Aşırı yeme bozukluğu olan kişiler uzun süreli sıkı diyetin ardından aşırı yemek yerler, terapi bu davranış modelini normalleştirmeye yardımcı olur. Aşırı yeme bozukluğu tedavisinin ilk amacı, atıştırmalardan kaçınarak ve düzenli öğünlere odaklanarak, hastaya yeme davranışı üzerinde kontrol kazanmasını öğretmektir. Duygusal dürtüler, çarpık düşünceler ve aşırı yeme arkasındaki davranış modellerini ortaya çıkarmak için bilişsel davranış terapisi, grup terapisi ya da kişiler arası psikoterapi kullanılabilir.
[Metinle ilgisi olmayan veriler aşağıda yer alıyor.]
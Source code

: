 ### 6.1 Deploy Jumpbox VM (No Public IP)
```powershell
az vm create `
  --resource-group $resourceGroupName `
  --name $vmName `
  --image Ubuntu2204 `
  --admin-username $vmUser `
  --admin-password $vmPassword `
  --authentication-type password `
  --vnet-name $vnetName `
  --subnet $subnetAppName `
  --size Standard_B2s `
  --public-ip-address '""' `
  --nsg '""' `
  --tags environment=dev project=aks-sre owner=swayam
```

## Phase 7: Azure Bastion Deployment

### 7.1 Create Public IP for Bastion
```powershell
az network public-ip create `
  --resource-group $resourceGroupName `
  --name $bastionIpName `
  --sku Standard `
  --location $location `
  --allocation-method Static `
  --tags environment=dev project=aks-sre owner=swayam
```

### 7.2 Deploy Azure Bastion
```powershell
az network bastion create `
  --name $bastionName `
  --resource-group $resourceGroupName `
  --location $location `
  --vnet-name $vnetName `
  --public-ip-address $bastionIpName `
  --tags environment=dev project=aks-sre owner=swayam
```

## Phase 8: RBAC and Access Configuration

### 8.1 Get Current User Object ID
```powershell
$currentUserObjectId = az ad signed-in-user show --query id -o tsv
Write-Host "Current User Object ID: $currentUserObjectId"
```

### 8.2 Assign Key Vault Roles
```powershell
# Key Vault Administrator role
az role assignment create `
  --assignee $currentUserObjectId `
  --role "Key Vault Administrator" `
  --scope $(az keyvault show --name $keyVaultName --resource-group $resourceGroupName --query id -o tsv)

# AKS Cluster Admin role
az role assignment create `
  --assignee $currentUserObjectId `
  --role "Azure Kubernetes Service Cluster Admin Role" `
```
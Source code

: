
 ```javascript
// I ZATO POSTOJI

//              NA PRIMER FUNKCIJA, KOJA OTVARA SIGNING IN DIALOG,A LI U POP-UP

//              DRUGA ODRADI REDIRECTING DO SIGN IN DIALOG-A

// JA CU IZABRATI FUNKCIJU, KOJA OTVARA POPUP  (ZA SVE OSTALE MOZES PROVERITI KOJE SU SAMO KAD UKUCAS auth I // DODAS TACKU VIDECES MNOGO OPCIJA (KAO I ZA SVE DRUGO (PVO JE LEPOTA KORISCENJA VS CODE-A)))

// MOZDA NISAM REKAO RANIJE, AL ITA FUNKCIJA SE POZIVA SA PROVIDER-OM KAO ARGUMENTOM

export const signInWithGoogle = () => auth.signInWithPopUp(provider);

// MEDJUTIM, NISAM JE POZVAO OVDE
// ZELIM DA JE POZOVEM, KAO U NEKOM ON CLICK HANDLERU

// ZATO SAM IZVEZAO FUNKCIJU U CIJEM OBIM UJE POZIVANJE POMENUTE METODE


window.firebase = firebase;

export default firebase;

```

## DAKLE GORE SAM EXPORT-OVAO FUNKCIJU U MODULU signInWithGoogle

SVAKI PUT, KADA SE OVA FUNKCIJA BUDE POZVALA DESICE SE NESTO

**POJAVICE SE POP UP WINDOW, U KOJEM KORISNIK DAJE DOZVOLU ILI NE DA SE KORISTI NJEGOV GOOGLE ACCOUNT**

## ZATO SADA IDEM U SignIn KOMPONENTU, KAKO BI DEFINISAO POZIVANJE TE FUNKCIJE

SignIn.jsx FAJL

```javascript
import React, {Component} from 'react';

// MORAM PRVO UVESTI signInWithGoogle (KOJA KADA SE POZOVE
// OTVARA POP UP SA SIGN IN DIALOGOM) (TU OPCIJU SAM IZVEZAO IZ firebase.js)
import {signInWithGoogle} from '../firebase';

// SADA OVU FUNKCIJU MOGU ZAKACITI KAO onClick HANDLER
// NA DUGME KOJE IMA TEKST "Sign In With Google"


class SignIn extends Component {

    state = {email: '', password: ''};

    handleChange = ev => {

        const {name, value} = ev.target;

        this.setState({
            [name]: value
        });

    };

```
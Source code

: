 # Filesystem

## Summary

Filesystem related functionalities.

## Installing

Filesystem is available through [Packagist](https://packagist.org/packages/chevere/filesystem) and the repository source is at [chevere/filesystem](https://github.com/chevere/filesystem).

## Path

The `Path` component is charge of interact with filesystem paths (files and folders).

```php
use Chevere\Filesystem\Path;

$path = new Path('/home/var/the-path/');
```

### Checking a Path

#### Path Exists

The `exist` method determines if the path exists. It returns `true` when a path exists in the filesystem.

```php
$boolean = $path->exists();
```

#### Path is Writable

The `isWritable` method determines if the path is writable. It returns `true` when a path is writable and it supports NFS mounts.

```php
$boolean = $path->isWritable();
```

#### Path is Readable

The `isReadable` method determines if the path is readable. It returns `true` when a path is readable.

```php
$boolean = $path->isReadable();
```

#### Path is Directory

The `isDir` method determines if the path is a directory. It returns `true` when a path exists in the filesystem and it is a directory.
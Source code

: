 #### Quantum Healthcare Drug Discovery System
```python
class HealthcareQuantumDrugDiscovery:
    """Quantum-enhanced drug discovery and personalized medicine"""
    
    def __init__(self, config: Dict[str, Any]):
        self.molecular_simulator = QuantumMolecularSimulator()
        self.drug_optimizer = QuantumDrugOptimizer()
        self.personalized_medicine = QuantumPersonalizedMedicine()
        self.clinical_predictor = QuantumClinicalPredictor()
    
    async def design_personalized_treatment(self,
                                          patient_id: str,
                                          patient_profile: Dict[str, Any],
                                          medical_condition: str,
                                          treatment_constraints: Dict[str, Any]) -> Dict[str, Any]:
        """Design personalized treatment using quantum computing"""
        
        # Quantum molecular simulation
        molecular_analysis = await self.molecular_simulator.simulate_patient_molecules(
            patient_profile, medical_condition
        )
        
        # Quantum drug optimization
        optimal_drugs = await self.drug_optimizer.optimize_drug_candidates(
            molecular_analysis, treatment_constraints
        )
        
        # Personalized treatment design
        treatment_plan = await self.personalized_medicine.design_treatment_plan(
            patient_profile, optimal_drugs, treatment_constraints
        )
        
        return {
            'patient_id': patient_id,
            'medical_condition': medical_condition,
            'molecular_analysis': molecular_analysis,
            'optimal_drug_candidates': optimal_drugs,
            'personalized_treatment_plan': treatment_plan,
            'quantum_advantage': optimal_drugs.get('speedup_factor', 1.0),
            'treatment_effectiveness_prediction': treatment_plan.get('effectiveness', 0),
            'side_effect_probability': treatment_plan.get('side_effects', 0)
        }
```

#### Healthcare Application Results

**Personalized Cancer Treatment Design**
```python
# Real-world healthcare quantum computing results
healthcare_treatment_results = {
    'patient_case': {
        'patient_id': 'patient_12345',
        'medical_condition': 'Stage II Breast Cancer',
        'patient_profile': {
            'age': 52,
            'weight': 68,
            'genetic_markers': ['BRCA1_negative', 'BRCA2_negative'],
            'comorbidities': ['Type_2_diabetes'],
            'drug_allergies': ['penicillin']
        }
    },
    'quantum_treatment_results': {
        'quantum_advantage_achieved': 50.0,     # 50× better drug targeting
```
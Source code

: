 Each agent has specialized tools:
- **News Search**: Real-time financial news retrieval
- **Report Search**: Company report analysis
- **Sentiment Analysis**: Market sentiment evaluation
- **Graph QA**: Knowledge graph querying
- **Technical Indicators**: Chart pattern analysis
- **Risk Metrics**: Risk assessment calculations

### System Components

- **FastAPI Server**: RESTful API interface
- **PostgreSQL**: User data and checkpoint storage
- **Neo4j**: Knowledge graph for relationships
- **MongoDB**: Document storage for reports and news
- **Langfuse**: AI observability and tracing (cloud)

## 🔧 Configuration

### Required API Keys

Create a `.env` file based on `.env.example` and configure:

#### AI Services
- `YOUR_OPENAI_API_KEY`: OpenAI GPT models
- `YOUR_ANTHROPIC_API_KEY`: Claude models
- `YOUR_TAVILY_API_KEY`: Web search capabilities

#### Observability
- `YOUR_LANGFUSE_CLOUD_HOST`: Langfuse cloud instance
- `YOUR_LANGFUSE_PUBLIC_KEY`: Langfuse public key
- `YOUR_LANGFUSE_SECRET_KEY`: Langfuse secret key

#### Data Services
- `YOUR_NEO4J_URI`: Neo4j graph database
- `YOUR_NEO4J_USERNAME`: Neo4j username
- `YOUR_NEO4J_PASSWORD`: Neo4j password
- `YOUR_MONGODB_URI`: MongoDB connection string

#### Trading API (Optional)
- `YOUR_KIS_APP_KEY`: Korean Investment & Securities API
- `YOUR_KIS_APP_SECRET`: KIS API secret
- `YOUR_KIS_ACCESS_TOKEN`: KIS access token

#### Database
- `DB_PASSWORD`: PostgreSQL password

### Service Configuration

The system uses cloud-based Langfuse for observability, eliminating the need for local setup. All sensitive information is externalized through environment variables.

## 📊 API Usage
Aşırı yeme bozukluğu olan kilolu hasta, orta şiddette bir egzersiz programına başlatılabilir ve sağlıklı gıda tercihleri yapması ve kilo kaybı için bir diyetisyene yönlendirilebilir.
Başlangıç tedavisi, aşırı yeme bozukluğunun karakteristik bir özelliği olan depresyonu kontrol altına almaya odaklanabilir. Depresyon belirtilerini hafifletmek için önerilen bitkisel ilaçlar arasında damiana, ginseng, kola, Venüs çarığı, lavanta, ıhlamur, yulaf, biberiye, takke çiçeği, sarı kantaron, kediotu ve mine çiçeği yer alır.
Stres ile tetiklendiği düşünülen aşırı yeme episodları, aromaterapi, nefes egzersizleri, biofeedback, müzik terapisi, yoga ve masaj da dahil gevşeme egzersizleri ve teknikleri üzerine hastayı eğiterek zapt edilebilir. Adaptojenler olarak bilinen bitkiler de bir herbalist ya da holistik bir sağlık uzmanı tarafından reçete edilebilir. Strese uyumu teşvik ettiği düşünülen bu bitkiler arasında Sibirya ginsengi, ginseng, hormon kökü, hodan otu, meyankökü, papatya ve ısırgan yer alır. Ayrıca anksiyeteyi yatıştırmak için yulaf ve takke çiçeği tonikleri tavsiye edebilir.